We propose instance-level saliency guidance, which explicitly oversamples all objects during training. While methods like Static Prior Guidance [Thavamani 2021, Thavamani 2023] or Geometric Prior Guidance [Ghosh 2023] could be used, they are not designed for domain adaptation and do not prioritize object instance regions.

Comparison of InstanceWarp for Domain Adaptation.

Saliency-Guided Warping for Domain Adaptation

Our warping focus on oversampling object regions and undersampling background regions. We warp source images based on saliency guidance and then unwarp the backbone features using the same guidance before making predictions. This method can be seamlessly integrated into existing domain adaptation algorithms and is agnostic to the task, domain adaptation algorithm, saliency guidance, and underlying model architecture. Empirically, we observed that warping source domain images is more effective than warping both source and target domain images. We do not warp or unwarp at test time.
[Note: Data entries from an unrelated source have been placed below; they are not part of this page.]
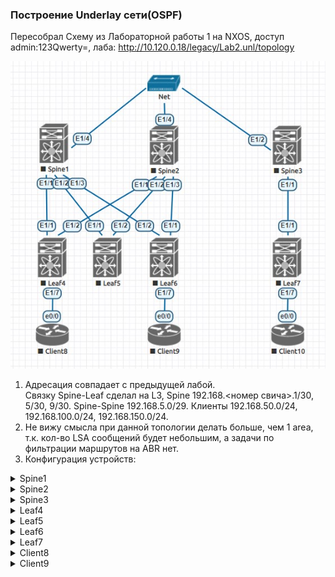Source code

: ### Построение Underlay сети(OSPF)

Пересобрал Схему из Лабораторной работы 1 на NXOS, доступ admin:123Qwerty=, лаба:
http://10.120.0.18/legacy/Lab2.unl/topology

![Топология](https://github.com/llseoll/Data_Center/blob/main/Screenshot_5.jpg)

1. Адресация совпадает с предыдущей лабой.  
Связку Spine-Leaf сделал на L3, Spine 192.168.<номер свича>.1/30, 5/30, 9/30. Spine-Spine 192.168.5.0/29. Клиенты 192.168.50.0/24, 192.168.100.0/24, 192.168.150.0/24.  
2. Не вижу смысла при данной топологии делать больше, чем 1 area, т.к. кол-во LSA сообщений будет небольшим, а задачи по фильтрации маршрутов на ABR нет.
3. Конфигурация устройств:
<details>
<summary>Spine1</summary>
version 9.2(2) Bios:version  
hostname Spine1  
vdc Spine1 id 1  
  limit-resource vlan minimum 16 maximum 4094  
  limit-resource vrf minimum 2 maximum 4096  
  limit-resource port-channel minimum 0 maximum 511  
  limit-resource u4route-mem minimum 248 maximum 248  
  limit-resource u6route-mem minimum 96 maximum 96  
  limit-resource m4route-mem minimum 58 maximum 58  
  limit-resource m6route-mem minimum 8 maximum 8  
  
feature ospf  
  
username admin password 5 $5$xzHb6s6T$42B.ksenYoK8avu3LcSjYZYYZ8H.0th1yCCTOG/kJvC  role network-admin  
ip domain-lookup  
ip access-list 101  
  10 permit ip 192.168.0.0 0.0.255.255 any   
snmp-server user admin network-admin auth md5 0x7c87232d76e7eacd40c909e2d830aa96 priv 0x7c87232d76e7eacd40c909e2d830aa96 localizedkey  
rmon event 1 description FATAL(1) owner PMON@FATAL  
rmon event 2 description CRITICAL(2) owner PMON@CRITICAL  
rmon event 3 description ERROR(3) owner PMON@ERROR  
rmon event 4 description WARNING(4) owner PMON@WARNING  
rmon event 5 description INFORMATION(5) owner PMON@INFO  
  
vlan 1  
  
route-map ospf permit 10  
  match ip address 101   
vrf context management  
  
  
interface Ethernet1/1  
  no switchport  
  ip address 192.168.1.1/30  
  ip ospf authentication-key 3 c15a77a8059d3296  
  ip ospf network point-to-point  
  no shutdown  

interface Ethernet1/2  
  no switchport  
  ip address 192.168.1.5/30  
  ip ospf authentication-key 3 c15a77a8059d3296  
  ip ospf network point-to-point  
  no shutdown  

interface Ethernet1/3  
  no switchport  
  ip address 192.168.1.9/30  
  ip ospf authentication-key 3 c15a77a8059d3296  
  ip ospf network point-to-point  
  no shutdown  
  
interface Ethernet1/4  
  no switchport   
  ip address 192.168.5.1/29  
  ip ospf authentication-key 3 c15a77a8059d3296  
  ip ospf network point-to-point  
  no shutdown  
  
interface mgmt0  
  vrf member management  
line console  
line vty  
boot nxos bootflash:/nxos.9.2.2.bin   
router ospf 1  
  router-id 192.168.1.1  
  network 192.168.1.0/30 area 0.0.0.0  
  network 192.168.1.4/30 area 0.0.0.0  
  network 192.168.1.8/30 area 0.0.0.0  
  network 192.168.5.0/29 area 0.0.0.0  
  redistribute direct route-map ospf  
  
!end  
  
</details>
  
<details>
<summary>Spine2</summary>
version 9.2(2) Bios:version    
hostname Spine2  
vdc Spine2 id 1  
  limit-resource vlan minimum 16 maximum 4094  
  limit-resource vrf minimum 2 maximum 4096  
  limit-resource port-channel minimum 0 maximum 511  
  limit-resource u4route-mem minimum 248 maximum 248  
  limit-resource u6route-mem minimum 96 maximum 96  
  limit-resource m4route-mem minimum 58 maximum 58  
  limit-resource m6route-mem minimum 8 maximum 8  
  
feature ospf  
  
username admin password 5 $5$as3/9Dkn$znzd28Y82AahmueFsE06cn7nbFZ5p4bo8yinANGrt7.  role network-admin  
ip domain-lookup  
ip access-list 101  
  10 permit ip 192.168.0.0 0.0.255.255 any   
copp profile strict  
snmp-server user admin network-admin auth md5 0x341fad63897e284856de4c4934caf770 priv 0x341fad63897e284856de4c4934caf770 localizedkey  
rmon event 1 description FATAL(1) owner PMON@FATAL  
rmon event 2 description CRITICAL(2) owner PMON@CRITICAL  
rmon event 3 description ERROR(3) owner PMON@ERROR  
rmon event 4 description WARNING(4) owner PMON@WARNING  
rmon event 5 description INFORMATION(5) owner PMON@INFO  
  
vlan 1  
  
route-map ospf permit 10  
  match ip address 101   
vrf context management  
  
interface Ethernet1/1  
  no switchport  
  ip address 192.168.2.1/30  
  ip ospf authentication-key 3 c15a77a8059d3296  
  ip ospf network point-to-point  
  no shutdown  
  
interface Ethernet1/2  
  no switchport  
  ip address 192.168.2.5/30  
  ip ospf authentication-key 3 c15a77a8059d3296  
  ip ospf network point-to-point  
  no shutdown  
  
interface Ethernet1/3  
  no switchport  
  ip address 192.168.2.9/30  
  ip ospf authentication-key 3 c15a77a8059d3296  
  ip ospf network point-to-point  
  no shutdown  
  
interface Ethernet1/4  
  no switchport  
  ip address 192.168.5.2/29  
  ip ospf authentication-key 3 c15a77a8059d3296  
  ip ospf network point-to-point  
  no shutdown  
  
interface mgmt0  
  vrf member management  
line console  
line vty  
boot nxos bootflash:/nxos.9.2.2.bin   
router ospf 1  
  router-id 192.168.2.1  
  network 192.168.2.0/30 area 0.0.0.0  
  network 192.168.2.4/30 area 0.0.0.0  
  network 192.168.2.8/30 area 0.0.0.0  
  network 192.168.5.0/30 area 0.0.0.0  
  redistribute direct route-map ospf  
  
!end  
</details>
<details>
<summary>Spine3</summary>
version 9.2(2) Bios:version  
hostname Spine3  
vdc Spine3 id 1  
  limit-resource vlan minimum 16 ma ximum 4094  
  limit-resource vrf minimum 2 maximum 4096  
  limit-resource port-channel minimum 0 maximum 511  
  limit-resource u4route-mem minimum 248 maximum 248  
  limit-resource u6route-mem minimum 96 maximum 96  
  limit-resource m4route-mem minimum 58 maximum 58  
  limit-resource m6route-mem minimum 8 maximum 8  
  
feature ospf  
  
username admin password 5 $5$FNPL5Jz5$Yq8PgFHE4hqY9sj47Z1h2B4UM8Yb8XCWI6K4plLoDx3  role network-admin  
ip domain-lookup  
ip access-list 101  
  10 permit ip 192.168.0.0 0.0.255.255 any   
snmp-server user admin network-admin auth md5 0x611812a19dd7e708404347d06febeac3 priv 0x611812a19dd7e708404347d06febeac3 localizedkey  
rmon event 1 description FATAL(1) owner PMON@FATAL  
rmon event 2 description CRITICAL(2) owner PMON@CRITICAL  
rmon event 3 description ERROR(3) owner PMON@ERROR  
rmon event 4 description WARNING(4) owner PMON@WARNING  
rmon event 5 description INFORMATION(5) owner PMON@INFO  
  
vlan 1
  
route-map ospf permit 10  
  match ip address 101   
vrf context management  
  
interface Ethernet1/1  
  no switchport  
  ip address 192.168.3.1/30  
  ip ospf authentication-key 3 c15a77a8059d3296  
  ip ospf network point-to-point  
  no shutdown   
  
interface Ethernet1/2  
  no switchport  
  ip address 192.168.5.3/29  
  ip ospf authentication-key 3 c15a77a8059d3296  
  ip ospf network point-to-point  
  no shutdown  
  
interface mgmt0  
  vrf member management  
line console  
line vty  
boot nxos bootflash:/nxos.9.2.2.bin   
router ospf 1  
  router-id 192.168.3.1  
  network 192.168.3.0/30 area 0.0.0.0   
  network 192.168.5.0/29 area 0.0.0.0  
  redistribute direct route-map ospf  
  
  
!end  
  
</details>
<details>
<summary>Leaf4</summary>
version 9.2(2) Bios:version  
hostname Leaf4  
vdc Leaf4 id 1  
  limit-resource vlan minimum 16 maximum 4094  
  limit-resource vrf minimum 2 maximum 4096  
  limit-resource port-channel minimum 0 maximum 511  
  limit-resource u4route-mem minimum 248 maximum 248  
  limit-resource u6route-mem minimum 96 maximum 96  
  limit-resource m4route-mem minimum 58 maximum 58  
  limit-resource m6route-mem minimum 8 maximum 8  
  
feature ospf  
  
username admin password 5 $5$sjAvtSPP$jk1JDECbMMe0uBpXHAMLET.ILJAn8DlwNUkfeAn0HIB  role network-admin  
ip domain-lookup  
ip access-list 101  
  10 permit ip 192.168.0.0 0.0.255.255 any   
snmp-server user admin network-admin auth md5 0xdee84800e26c74a8527a5d3c994f7b75 priv 0xdee84800e26c74a8527a5d3c994f7b75 localizedkey  
rmon event 1 description FATAL(1) owner PMON@FATAL  
rmon event 2 description CRITICAL(2) owner PMON@CRITICAL  
rmon event 3 description ERROR(3) owner PMON@ERROR  
rmon event 4 description WARNING(4) owner PMON@WARNING  
rmon event 5 description INFORMATION(5) owner PMON@INFO  
  
vlan 1  
  
route-map ospf permit 10  
  match ip address 101   
vrf context management  
  
  
interface Ethernet1/1  
  no switchport  
  ip address 192.168.1.2/30  
  ip ospf authentication-key 3 c15a77a8059d3296  
  ip ospf network point-to-point  
  no shutdown  
  
interface Ethernet1/2  
  no switchport  
  ip address 192.168.2.2/30  
  ip ospf authentication-key 3 c15a77a8059d3296  
  ip ospf network point-to-point  
  no shutdown  
  
interface mgmt0  
  vrf member management  
line console  
line vty  
boot nxos bootflash:/nxos.9.2.2.bin   
router ospf 1  
  router-id 192.168.50.1  
  network 192.168.1.0/30 area 0.0.0.0  
  network 192.168.2.0/30 area 0.0.0.0  
  redistribute direct route-map ospf  
  
!end  
</details>

<details>
<summary>Leaf5</summary>
version 9.2(2) Bios:version  
hostname Leaf5  
vdc Leaf5 id 1  
  limit-resource vlan minimum 16 maximum 4094  
  limit-resource vrf minimum 2 maximum 4096  
  limit-resource port-channel minimum 0 maximum 511  
  limit-resource u4route-mem minimum 248 maximum 248  
  limit-resource u6route-mem minimum 96 maximum 96  
  limit-resource m4route-mem minimum 58 maximum 58  
  limit-resource m6route-mem minimum 8 maximum 8  
  
feature ospf  
  
username admin password 5 $5$DvJqh/SW$UWOtfebIfu6OTlVh/TbNjycizxAYc7Dh6cC8pAGtOW/  role network-admin  
ip domain-lookup  
snmp-server user admin network-admin auth md5 0x69c68130aaeaa3da8927393df3b7681c priv 0x69c68130aaeaa3da8927393df3b7681c localizedkey  
rmon event 1 description FATAL(1) owner PMON@FATAL  
rmon event 2 description CRITICAL(2) owner PMON@CRITICAL  
rmon event 3 description ERROR(3) owner PMON@ERROR  
rmon event 4 description WARNING(4) owner PMON@WARNING  
rmon event 5 description INFORMATION(5) owner PMON@INFO  
  
vlan 1  
  
vrf context management  
  
interface Ethernet1/1  
  no switchport  
  ip address 192.168.1.6/30  
  ip ospf authentication-key 3 c15a77a8059d3296  
  ip ospf network point-to-point  
  no shutdown  
   
interface Ethernet1/2   
  no switchport  
  ip address 192.168.2.6/30  
  ip ospf authentication-key 3 c15a77a8059d3296  
  ip ospf network point-to-point  
  no shutdown  
  
interface mgmt0  
  vrf member management  
line console  
line vty  
boot nxos bootflash:/nxos.9.2.2.bin  
router ospf 1  
  router-id 192.168.1.6  
  network 192.168.1.4/30 area 0.0.0.0  
  network 192.168.2.4/30 area 0.0.0.0  
  
!end
</details>
  
<details>
<summary>Leaf6</summary> 
version 9.2(2) Bios:version   
hostname Leaf6  
vdc Leaf6 id 1  
  limit-resource vlan minimum 16 maximum 4094  
  limit-resource vrf minimum 2 maximum 4096  
  limit-resource port-channel minimum 0 maximum 511  
  limit-resource u4route-mem minimum 248 maximum 248  
  limit-resource u6route-mem minimum 96 maximum 96  
  limit-resource m4route-mem minimum 58 maximum 58  
  limit-resource m6route-mem minimum 8 maximum 8  
  
feature ospf  
  
username admin password 5 $5$7WxuEZXL$i7.xbvTrmv.POyzRyfmK7YvnB4DBkYCJNtKGZ6CIHc1  role network-admin  
ip domain-lookup  
ip access-list 101  
  10 permit ip 192.168.0.0 0.0.255.255 any   
snmp-server user admin network-admin auth md5 0x0b1c767931bb34bdc570d489bb23bf0b priv 0x0b1c767931bb34bdc570d489bb23bf0b localizedkey  
rmon event 1 description FATAL(1) owner PMON@FATAL  
rmon event 2 description CRITICAL(2) owner PMON@CRITICAL  
rmon event 3 description ERROR(3) owner PMON@ERROR  
rmon event 4 description WARNING(4) owner PMON@WARNING  
rmon event 5 description INFORMATION(5) owner PMON@INFO  
  
vlan 1  
  
route-map ospf permit 10  
  match ip address 101  
vrf context management  
  
  
interface Ethernet1/1  
  no switchport  
  ip address 192.168.2.10/30  
  ip ospf authentication-key 3 c15a77a8059d3296  
  ip ospf network point-to-point  
  no shutdown  
  
interface Ethernet1/2  
  no switchport  
  ip address 192.168.1.10/30  
  ip ospf authentication-key 3 c15a77a8059d3296  
  ip ospf network point-to-point  
  no shutdown  
  
interface mgmt0  
  vrf member management  
line console  
line vty  
boot nxos bootflash:/nxos.9.2.2.bin   
router ospf 1  
  router-id 192.168.100.1  
  network 192.168.1.8/30 area 0.0.0.0  
  network 192.168.2.8/30 area 0.0.0.0  
  redistribute direct route-map ospf  
  
!end  
</details>
<details>
<summary>Leaf7</summary>
version 9.2(2) Bios:version    
hostname Leaf7  
vdc Leaf7 id 1  
  limit-resource vlan minimum 16 maximum 4094  
  limit-resource vrf minimum 2 maximum 4096  
  limit-resource port-channel minimum 0 maximum 511  
  limit-resource u4route-mem minimum 248 maximum 248  
  limit-resource u6route-mem minimum 96 maximum 96  
  limit-resource m4route-mem minimum 58 maximum 58  
  limit-resource m6route-mem minimum 8 maximum 8  
  
feature ospf  
  
username admin password 5 $5$G1GVzIeF$ibaFNN5.YoOi5S6sjtPzl8t9nbCySLcjCqRJo7v3OD1  role network-admin  
ip domain-lookup  
ip access-list 101  
  10 permit ip 192.168.0.0 0.0.255.255 any   
snmp-server user admin network-admin auth md5 0xced02391847eb1b9f718465cd7d1cf04 priv 0xced02391847eb1b9f718465cd7d1cf04 localizedkey  
rmon event 1 description FATAL(1) owner PMON@FATAL  
rmon event 2 description CRITICAL(2) owner PMON@CRITICAL  
rmon event 3 description ERROR(3) owner PMON@ERROR  
rmon event 4 description WARNING(4) owner PMON@WARNING  
rmon event 5 description INFORMATION(5) owner PMON@INFO  
  
vlan 1  
  
route-map ospf permit 10  
  match ip address 101   
vrf context management  
  
interface Ethernet1/1  
  no switchport  
  ip address 192.168.3.2/30  
  ip ospf authentication-key 3 c15a77a8059d3296  
  ip ospf network point-to-point  
  no shutdown  
  
interface Ethernet1/7  
  no switchport  
  ip address 192.168.150.1/24  
  no shutdown  

interface mgmt0  
  vrf member management  
line console  
line vty  
boot nxos bootflash:/nxos.9.2.2.bin   
router ospf 1  
  router-id 192.168.150.1  
  network 192.168.3.0/30 area 0.0.0.0  
  redistribute direct route-map ospf  
  
!end  
</details>
<details>
<summary>Client8</summary>
version 15.4  
service timestamps debug datetime msec    
service timestamps log datetime msec  
no service password-encryption  
!  
hostname Router  
!  
boot-start-marker    
boot-end-marker  
!  
no aaa new-model  
clock timezone EET 2 0  
mmi polling-interval 60  
no mmi auto-configure  
no mmi pvc  
mmi snmp-timeout 180  
!  
ip cef  
no ipv6 cef  
!  
multilink bundle-name authenticated  
!  
redundancy  
!  
interface Ethernet0/0  
 no shutdown  
 ip address 192.168.50.2 255.255.255.0  
!  
interface Ethernet0/1  
 no shutdown  
 no ip address  
 shutdown  
!  
interface Ethernet0/2  
 no shutdown  
 no ip address  
 shutdown  
!  
interface Ethernet0/3  
 no shutdown  
 no ip address  
 shutdown  
!  
ip forward-protocol nd  
!  
no ip http server  
no ip http secure-server  
ip route 0.0.0.0 0.0.0.0 192.168.50.1  
!  
control-plane  
!  
  
line con 0  
 logging synchronous  
line aux 0  
line vty 0 4  
 login  
 transport input none  
!  
end  
</details>  
<details>
<summary>Client9</summary>
  
version 15.4  
service timestamps debug datetime msec  
service timestamps log datetime msec  
no service password-encryption  
!  
hostname Router  
!  
boot-start-marker  
boot-end-marker  
!  
no aaa new-model  
clock timezone EET 2 0  
mmi polling-interval 60  
no mmi auto-configure  
no mmi pvc  
mmi snmp-timeout 180  
!  
ip cef  
no ipv6 cef  
!  
multilink bundle-name authenticated  
!  
redundancy  
!  
interface Ethernet0/0  
 no shutdown  
 ip address 192.168.100.2 255.255.255.0  
!  
interface Ethernet0/1  
 no shutdown  
 no ip address  
 shutdown  
!  
interface Ethernet0/2   
 no shutdown  
 no ip address     
 shutdown  
!  
interface Ethernet0/3  
 no shutdown  
 no ip address  
 shutdown  
!  
ip forward-protocol nd  
!  
no ip http server  
no ip http secure-server  
ip route 0.0.0.0 0.0.0.0 192.168.100.1  
!  
control-plane  
!  
line con 0  
 logging synchronous  
line aux 0  
line vty 0 4  
 login  
 transport input none  
!  
end  
</details>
Workflow of InstanceWarp for Domain Adaptation.

Improved Backbone Features

Grad-CAM visualization shows that the model trained with our method demonstrate a higher focus on salient objects, indicating better-learned features and improved scene comprehension.

Improves a variety of adaptation scenarios

As the learned backbone features are better, our approach improves performance across various real-to-real domain adaptation tasks, including changing weather, lighting conditions, and geographies. The results below are from an adapted model pre-trained on BDD100K images taken during the day and in good weather conditions.

Method is Task, Algorithm and Backbone Agnostic

Our method is agnostic to tasks, adaptation algorithms, and backbone architectures. It seamlessly applied to object detection and semantic segmentation, using either ConvNet or Transformer backbones.